## WHAT YOU NEED TO DO
The expected output is a copy of every line in the records with the string "LaTeX".

[TASK DATA — start]

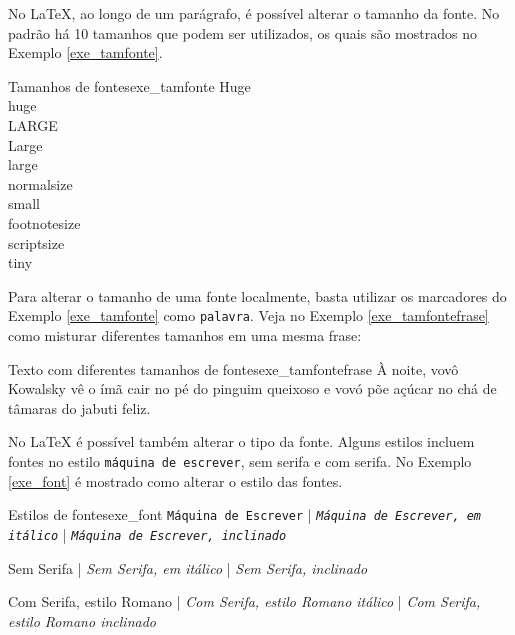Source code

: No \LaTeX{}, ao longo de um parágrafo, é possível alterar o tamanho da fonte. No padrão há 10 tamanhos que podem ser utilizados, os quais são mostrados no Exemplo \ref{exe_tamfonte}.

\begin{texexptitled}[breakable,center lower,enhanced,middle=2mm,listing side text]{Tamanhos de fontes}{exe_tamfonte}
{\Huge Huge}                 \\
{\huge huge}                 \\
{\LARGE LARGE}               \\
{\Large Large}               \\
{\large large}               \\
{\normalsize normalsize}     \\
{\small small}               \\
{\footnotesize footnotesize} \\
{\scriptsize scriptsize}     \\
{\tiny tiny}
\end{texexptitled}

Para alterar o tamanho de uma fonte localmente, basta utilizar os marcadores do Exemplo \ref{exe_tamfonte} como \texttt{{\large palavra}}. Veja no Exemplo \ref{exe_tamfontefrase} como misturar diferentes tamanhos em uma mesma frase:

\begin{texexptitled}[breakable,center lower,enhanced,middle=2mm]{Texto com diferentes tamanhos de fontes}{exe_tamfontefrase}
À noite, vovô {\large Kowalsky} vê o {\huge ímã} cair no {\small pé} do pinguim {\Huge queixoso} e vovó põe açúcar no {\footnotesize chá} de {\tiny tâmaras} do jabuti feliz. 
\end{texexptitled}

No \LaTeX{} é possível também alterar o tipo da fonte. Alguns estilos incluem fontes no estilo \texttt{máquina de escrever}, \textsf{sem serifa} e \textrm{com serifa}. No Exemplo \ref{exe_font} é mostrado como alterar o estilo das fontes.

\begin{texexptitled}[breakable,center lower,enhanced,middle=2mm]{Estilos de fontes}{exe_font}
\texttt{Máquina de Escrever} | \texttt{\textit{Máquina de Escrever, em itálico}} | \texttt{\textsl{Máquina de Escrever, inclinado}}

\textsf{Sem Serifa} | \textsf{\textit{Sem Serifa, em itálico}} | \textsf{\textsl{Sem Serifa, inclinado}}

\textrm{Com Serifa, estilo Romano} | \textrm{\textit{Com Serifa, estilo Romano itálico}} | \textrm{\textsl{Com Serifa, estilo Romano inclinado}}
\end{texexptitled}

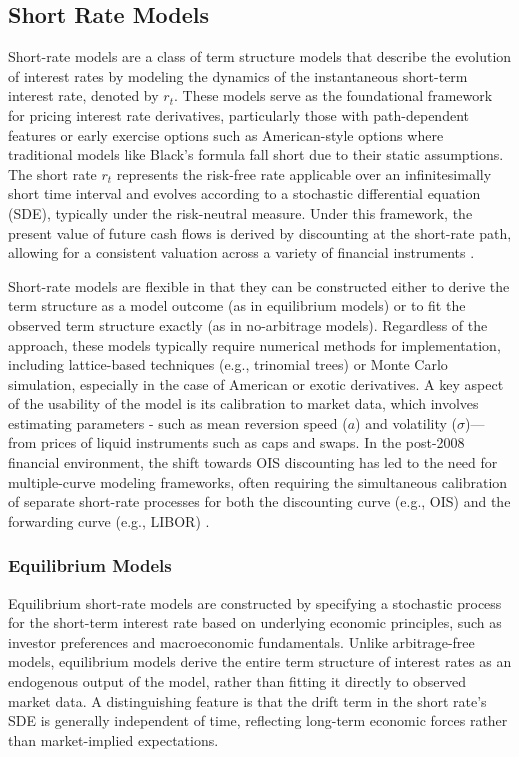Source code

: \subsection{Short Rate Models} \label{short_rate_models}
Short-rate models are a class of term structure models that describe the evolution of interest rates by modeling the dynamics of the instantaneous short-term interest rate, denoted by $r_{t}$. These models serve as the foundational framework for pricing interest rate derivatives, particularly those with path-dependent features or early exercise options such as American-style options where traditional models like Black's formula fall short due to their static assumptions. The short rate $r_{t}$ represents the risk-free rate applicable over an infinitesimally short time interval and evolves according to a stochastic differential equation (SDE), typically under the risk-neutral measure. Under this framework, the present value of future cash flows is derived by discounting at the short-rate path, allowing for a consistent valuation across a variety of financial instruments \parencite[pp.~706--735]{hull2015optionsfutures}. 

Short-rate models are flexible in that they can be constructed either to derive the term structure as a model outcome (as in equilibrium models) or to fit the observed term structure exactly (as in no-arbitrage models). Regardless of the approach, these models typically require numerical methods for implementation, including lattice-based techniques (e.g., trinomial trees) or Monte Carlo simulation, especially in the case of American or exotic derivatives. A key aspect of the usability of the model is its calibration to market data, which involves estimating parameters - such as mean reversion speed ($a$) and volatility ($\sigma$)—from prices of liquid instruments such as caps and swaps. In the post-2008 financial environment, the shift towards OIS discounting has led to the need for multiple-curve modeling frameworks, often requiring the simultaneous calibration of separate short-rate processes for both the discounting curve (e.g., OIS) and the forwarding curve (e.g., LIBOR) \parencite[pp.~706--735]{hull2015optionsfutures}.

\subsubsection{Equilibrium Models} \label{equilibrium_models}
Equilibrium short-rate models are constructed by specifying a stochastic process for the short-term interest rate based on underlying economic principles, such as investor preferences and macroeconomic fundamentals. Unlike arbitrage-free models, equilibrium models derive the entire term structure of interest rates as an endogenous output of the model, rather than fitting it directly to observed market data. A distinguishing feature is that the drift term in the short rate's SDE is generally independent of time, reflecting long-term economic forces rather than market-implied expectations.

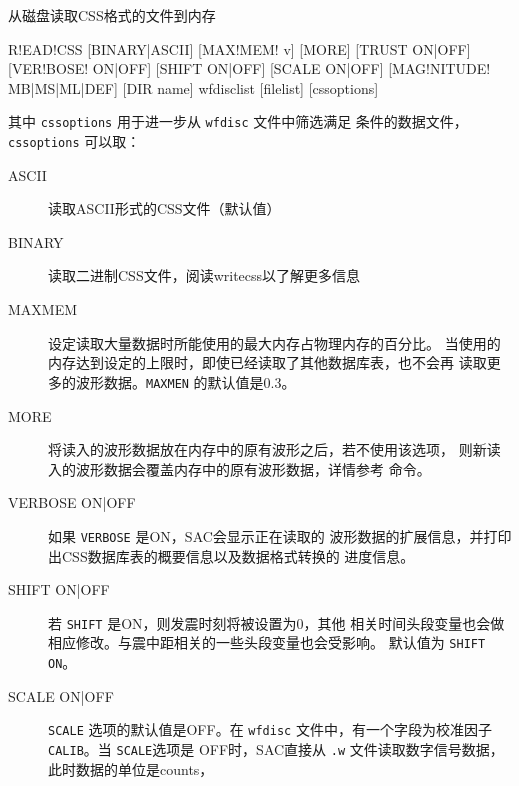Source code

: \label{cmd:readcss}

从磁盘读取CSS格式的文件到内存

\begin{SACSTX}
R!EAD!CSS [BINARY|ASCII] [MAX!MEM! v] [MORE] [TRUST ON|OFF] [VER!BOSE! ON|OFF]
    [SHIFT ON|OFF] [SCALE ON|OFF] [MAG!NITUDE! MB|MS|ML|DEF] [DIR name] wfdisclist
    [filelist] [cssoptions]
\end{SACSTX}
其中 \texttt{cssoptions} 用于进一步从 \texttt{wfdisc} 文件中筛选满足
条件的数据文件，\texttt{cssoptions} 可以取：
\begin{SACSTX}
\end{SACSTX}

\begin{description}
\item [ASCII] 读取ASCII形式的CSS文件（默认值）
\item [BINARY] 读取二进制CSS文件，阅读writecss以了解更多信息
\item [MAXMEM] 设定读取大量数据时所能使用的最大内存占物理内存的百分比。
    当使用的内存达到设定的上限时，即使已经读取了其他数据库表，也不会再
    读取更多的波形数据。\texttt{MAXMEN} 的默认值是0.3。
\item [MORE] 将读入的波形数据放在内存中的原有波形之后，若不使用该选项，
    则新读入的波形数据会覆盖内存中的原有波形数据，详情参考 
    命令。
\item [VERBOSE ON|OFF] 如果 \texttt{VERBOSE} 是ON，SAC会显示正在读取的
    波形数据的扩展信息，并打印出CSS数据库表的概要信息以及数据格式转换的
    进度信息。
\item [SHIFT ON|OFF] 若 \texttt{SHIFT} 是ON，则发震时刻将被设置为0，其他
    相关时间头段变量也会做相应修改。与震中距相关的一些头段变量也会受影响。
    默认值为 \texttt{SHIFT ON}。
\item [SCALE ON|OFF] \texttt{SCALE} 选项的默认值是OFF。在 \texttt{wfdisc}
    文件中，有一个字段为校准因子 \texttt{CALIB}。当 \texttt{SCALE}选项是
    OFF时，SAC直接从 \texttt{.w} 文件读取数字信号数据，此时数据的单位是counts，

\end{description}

[TASK DATA — finish]

## ANSWER FOR THE TASK
: No \LaTeX{}, ao longo de um parágrafo, é possível alterar o tamanho da fonte. No padrão há 10 tamanhos que podem ser utilizados, os quais são mostrados no Exemplo \ref{exe_tamfonte}.
No \LaTeX{} é possível também alterar o tipo da fonte. Alguns estilos incluem fontes no estilo \texttt{máquina de escrever}, \textsf{sem serifa} e \textrm{com serifa}. No Exemplo \ref{exe_font} é mostrado como alterar o estilo das fontes.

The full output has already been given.